Thüringer Landtag: Wohl nur AfD-Stimmen für Höcke-Kandidatur im Landtag
Die AfD-Fraktion geht mit einem Misstrauensvotum gegen Thüringens Regierungschef Mario Voigt vor.
Wie die Fraktionen dazu stehen - und warum Björn Höcke eher wenig Chancen auf das Amt hat.
Die Chancen von AfD-Fraktionschef Björn Höcke , bei dem geplanten Misstrauensvotum im Landtag zu Thüringens Ministerpräsident gewählt zu werden, scheinen gering.
Höcke will sich nach Angaben seiner Fraktion zur Wahl als Ministerpräsident stellen - nur so könnte der Landtag nach der Verfassung Amtsinhaber Mario Voigt (CDU) sein Misstrauen aussprechen.

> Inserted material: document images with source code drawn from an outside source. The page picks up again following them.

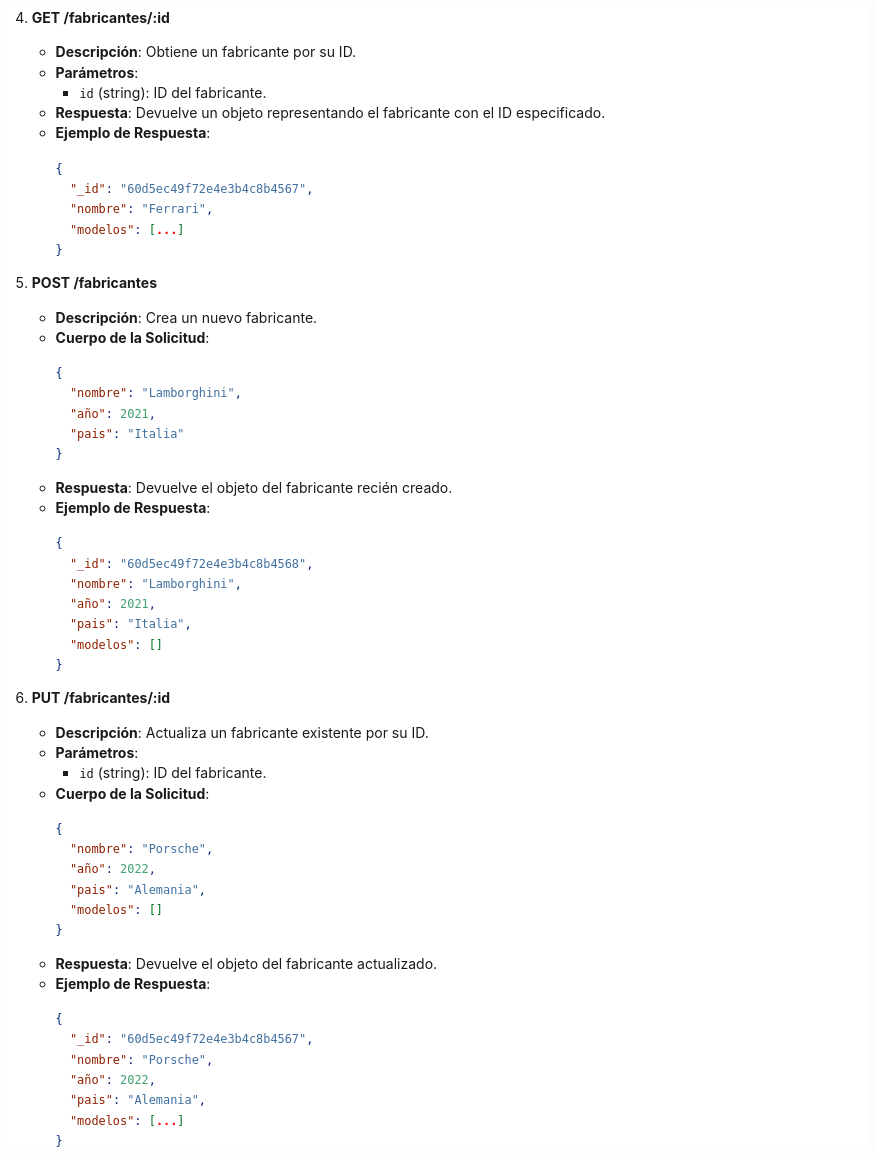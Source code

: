 
4. **GET /fabricantes/:id**

   - **Descripción**: Obtiene un fabricante por su ID.
   - **Parámetros**:
     - `id` (string): ID del fabricante.
   - **Respuesta**: Devuelve un objeto representando el fabricante con el ID especificado.
   - **Ejemplo de Respuesta**:
     ```json
     {
       "_id": "60d5ec49f72e4e3b4c8b4567",
       "nombre": "Ferrari",
       "modelos": [...]
     }
     ```

5. **POST /fabricantes**

   - **Descripción**: Crea un nuevo fabricante.
   - **Cuerpo de la Solicitud**:
     ```json
     {
       "nombre": "Lamborghini",
       "año": 2021,
       "pais": "Italia"
     }
     ```
   - **Respuesta**: Devuelve el objeto del fabricante recién creado.
   - **Ejemplo de Respuesta**:
     ```json
     {
       "_id": "60d5ec49f72e4e3b4c8b4568",
       "nombre": "Lamborghini",
       "año": 2021,
       "pais": "Italia",
       "modelos": []
     }
     ```

6. **PUT /fabricantes/:id**

   - **Descripción**: Actualiza un fabricante existente por su ID.
   - **Parámetros**:
     - `id` (string): ID del fabricante.
   - **Cuerpo de la Solicitud**:
     ```json
     {
       "nombre": "Porsche",
       "año": 2022,
       "pais": "Alemania",
       "modelos": []
     }
     ```
   - **Respuesta**: Devuelve el objeto del fabricante actualizado.
   - **Ejemplo de Respuesta**:
     ```json
     {
       "_id": "60d5ec49f72e4e3b4c8b4567",
       "nombre": "Porsche",
       "año": 2022,
       "pais": "Alemania",
       "modelos": [...]
     }
     ```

Die Fraktionen von CDU, BSW und SPD sowie die oppositionelle Linke machten kurz vor der Landtagssitzung deutlich, dass sie Höcke keine Stimme geben werden.
Das Misstrauensvotum der AfD ist für Freitag geplant.

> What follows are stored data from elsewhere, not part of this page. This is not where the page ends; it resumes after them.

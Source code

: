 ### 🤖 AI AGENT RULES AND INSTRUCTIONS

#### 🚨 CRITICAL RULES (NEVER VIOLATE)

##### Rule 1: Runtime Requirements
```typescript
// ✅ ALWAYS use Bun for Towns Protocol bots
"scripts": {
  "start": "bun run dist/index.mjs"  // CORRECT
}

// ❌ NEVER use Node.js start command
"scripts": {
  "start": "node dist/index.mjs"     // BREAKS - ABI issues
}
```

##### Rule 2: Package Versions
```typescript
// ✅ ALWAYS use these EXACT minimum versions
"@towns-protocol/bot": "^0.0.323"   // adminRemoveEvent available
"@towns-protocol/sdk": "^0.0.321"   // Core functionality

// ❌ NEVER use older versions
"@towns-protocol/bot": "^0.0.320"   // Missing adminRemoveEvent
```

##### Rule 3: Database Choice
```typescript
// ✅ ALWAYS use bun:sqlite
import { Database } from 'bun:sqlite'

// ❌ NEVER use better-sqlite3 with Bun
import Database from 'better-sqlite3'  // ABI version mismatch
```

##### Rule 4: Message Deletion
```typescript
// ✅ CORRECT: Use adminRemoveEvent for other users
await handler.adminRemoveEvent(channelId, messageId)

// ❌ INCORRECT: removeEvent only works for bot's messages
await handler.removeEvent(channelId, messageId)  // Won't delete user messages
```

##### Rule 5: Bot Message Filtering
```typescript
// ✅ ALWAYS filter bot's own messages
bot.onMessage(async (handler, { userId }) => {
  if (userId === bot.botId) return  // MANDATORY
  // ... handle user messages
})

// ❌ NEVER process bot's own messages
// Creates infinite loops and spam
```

Rechtsaußen Höcke bräuchte für seine Wahl 45 Stimmen, seine Fraktion hat 32.
Das konstruktive Misstrauensvotum gilt als Test dafür, ob Voigts Brombeer-Koalition hinter ihm steht.

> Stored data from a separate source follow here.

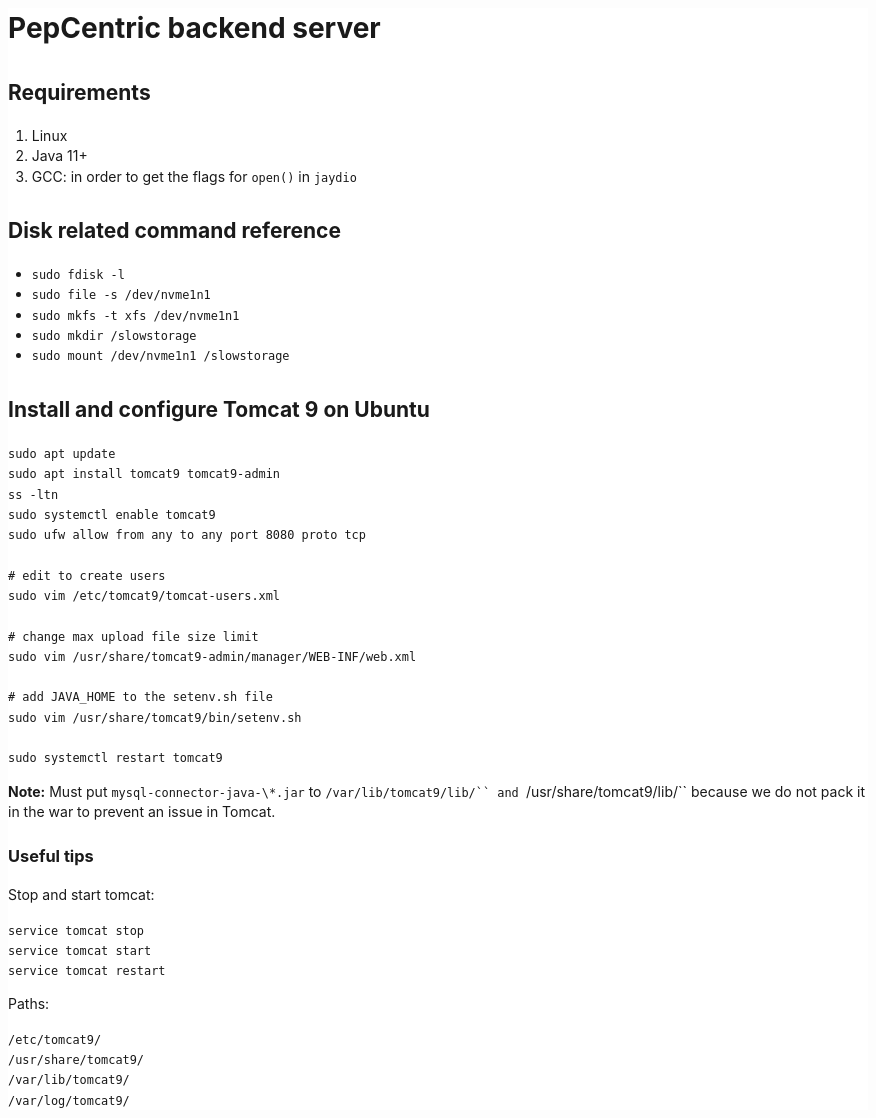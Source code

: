 # PepCentric backend server

## Requirements
1. Linux
2. Java 11+
3. GCC: in order to get the flags for `open()` in `jaydio`


## Disk related command reference
- `sudo fdisk -l`
- `sudo file -s /dev/nvme1n1`
- `sudo mkfs -t xfs /dev/nvme1n1`
- `sudo mkdir /slowstorage`
- `sudo mount /dev/nvme1n1 /slowstorage`


## Install and configure Tomcat 9 on Ubuntu
```shell
sudo apt update
sudo apt install tomcat9 tomcat9-admin
ss -ltn
sudo systemctl enable tomcat9
sudo ufw allow from any to any port 8080 proto tcp

# edit to create users
sudo vim /etc/tomcat9/tomcat-users.xml

# change max upload file size limit
sudo vim /usr/share/tomcat9-admin/manager/WEB-INF/web.xml 

# add JAVA_HOME to the setenv.sh file
sudo vim /usr/share/tomcat9/bin/setenv.sh 

sudo systemctl restart tomcat9
```

__Note:__ Must put `mysql-connector-java-\*.jar` to `/var/lib/tomcat9/lib/`` and `/usr/share/tomcat9/lib/`` because we do not pack it in the war to prevent an issue in Tomcat.

### Useful tips
Stop and start tomcat:
```shell
service tomcat stop
service tomcat start
service tomcat restart
```

Paths:
```shell
/etc/tomcat9/
/usr/share/tomcat9/
/var/lib/tomcat9/
/var/log/tomcat9/
```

Eine Nagelprobe ist die Abstimmung vor allem für das BSW, nachdem zwei Vertreter des Wagenknecht-Lagers zwar nicht die Regierungskoalition, aber Voigt infrage stellten.
Grund ist die Aberkennung seines Doktortitels, auch der Widerspruch Voigts dagegen wurde von der TU Chemnitz abgelehnt.
BSW will gegen Höcke stimmen Ein Sprecher der BSW-Fraktion sagte auf Anfrage, Höcke sei mit seinem rassistischen, völkischen und frauenfeindlichen Weltbild nicht wählbar.
Höcke gehe es nur um eine Show-Veranstaltung.
Das BSW werde bei der geheimen Wahl geschlossen mit Nein stimmen.
Bereits im Februar hatte die AfD einen Misstrauensantrag gestellt, Höcke hatte damals 33 Stimmen bekommen.